J'ai parlé de l'Union européenne comme d'une ONG humanitaire ; au moins est-elle efficace sur ce terrain-là. Un couloir humanitaire doit être mis en place vers Misratah par la mer, en collaboration avec l'Otan. Quant à la politique européenne de sécurité et de défense, les ministres du triangle de Weimar ont récemment écrit à Mme Ashton pour qu'elle soit relancée.

M. Hue s'inquiète des suites de l'intervention en Côte d'Ivoire pour l'image de la France, mais les chefs d'Etat africains l'approuvent presque unanimement. M. Zuma, initialement très réticent, a été convaincu par M. Sarkozy que M. Ouattara devait être considéré comme le président légitime. Même l'Angola, longtemps fidèle allé de Laurent Gbagbo, a évolué. Imaginez d'ailleurs que nous ne soyons pas intervenus. L'élection présidentielle a eu lieu dans des conditions qui n'étaient certes pas parfaites, mais convenables et contrôlées par une commission indépendante ; après le différend avec le Conseil constitutionnel, M. Ouattara a été reconnu comme le président légitimement élu par l'ONU, la CEDEAO et l'Union africaine. Comment les Africains pourraient-ils avoir confiance en la démocratie si le résultat de l'élection ivoirienne n'est pas respecté ? La démocratie progresse dans le continent, au Niger, en Guinée, et il faut la soutenir.

En Libye, notre politique est la même : voilà la cohérence. La France soutient l'aspiration des peuples à la démocratie. Certes, c'est avec quelque retard qu'elle a compris l'enjeu des révoltes arabes, mais quel autre pays l'a compris plus tôt ? On dit le Conseil national de transition infiltré par les islamistes. Cela rappelle furieusement les arguments de ceux qui appelaient à soutenir MM. Moubarak et Ben Ali ! La démocratie présente des risques. A certains égards, la dictature en présente moins à court terme, mais elle conduit tôt ou tard à la catastrophe. Il y a au sein du Conseil des personnalités de grande quantité. Sans doute certaines d'entre elles ont-elles jadis travaillé pour Kadhafi, mais cela ne suffit pas à les discréditer : ce genre de choses se produit lors de toutes les révolutions. Le problème est plutôt de savoir qui, à Tripoli, est prêt à jouer le jeu démocratique.

Madame Voynet, si nous avons finalement confié à l'Otan la direction des opérations, c'est que le traité de défense entre la France et le Royaume-Uni n'a pas encore produit tous ses effets, et que nous deux pays n'ont pas à eux seuls les moyens de piloter une intervention d'une telle envergure.

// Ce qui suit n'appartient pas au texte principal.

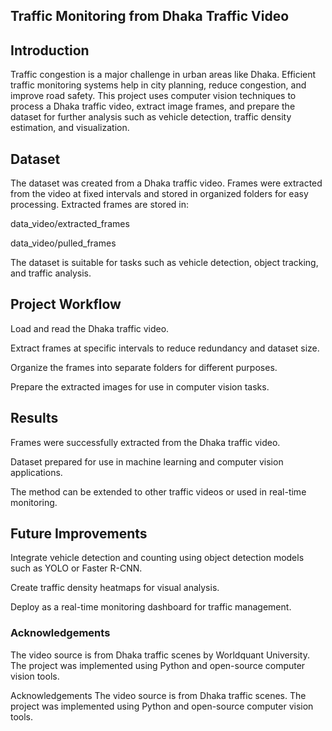 ## Traffic Monitoring from Dhaka Traffic Video
## Introduction
Traffic congestion is a major challenge in urban areas like Dhaka. Efficient traffic monitoring systems help in city planning, reduce congestion, and improve road safety. This project uses computer vision techniques to process a Dhaka traffic video, extract image frames, and prepare the dataset for further analysis such as vehicle detection, traffic density estimation, and visualization.

## Dataset
The dataset was created from a Dhaka traffic video. Frames were extracted from the video at fixed intervals and stored in organized folders for easy processing.
Extracted frames are stored in:

data_video/extracted_frames

data_video/pulled_frames

The dataset is suitable for tasks such as vehicle detection, object tracking, and traffic analysis.

## Project Workflow
Load and read the Dhaka traffic video.

Extract frames at specific intervals to reduce redundancy and dataset size.

Organize the frames into separate folders for different purposes.

Prepare the extracted images for use in computer vision tasks.

## Results
Frames were successfully extracted from the Dhaka traffic video.

Dataset prepared for use in machine learning and computer vision applications.

The method can be extended to other traffic videos or used in real-time monitoring.

## Future Improvements
Integrate vehicle detection and counting using object detection models such as YOLO or Faster R-CNN.

Create traffic density heatmaps for visual analysis.

Deploy as a real-time monitoring dashboard for traffic management.

### Acknowledgements
The video source is from Dhaka traffic scenes by Worldquant University.
The project was implemented using Python and open-source computer vision tools.

Acknowledgements
The video source is from Dhaka traffic scenes.
The project was implemented using Python and open-source computer vision tools.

Mais des pays extérieurs à l'Otan, comme le Qatar, y sont associés.

Nous demandons que toute la lumière soit faite sur les massacres en Côte d'Ivoire, et M. Ouattara a déjà promis des enquêtes. Mais il n'est pas sûr que le rôle des soldats français, qui sont d'ailleurs déployés à Abidjan, soit de recueillir des informations à ce sujet.

Nous condamnons toutes les violences perpétrées en Syrie : on ne met pas fin à des manifestations populaire par la répression armée, mais par le dialogue et la négociation. J'ai dit ma déception devant le discours trop peu réformateur du président el-Assad.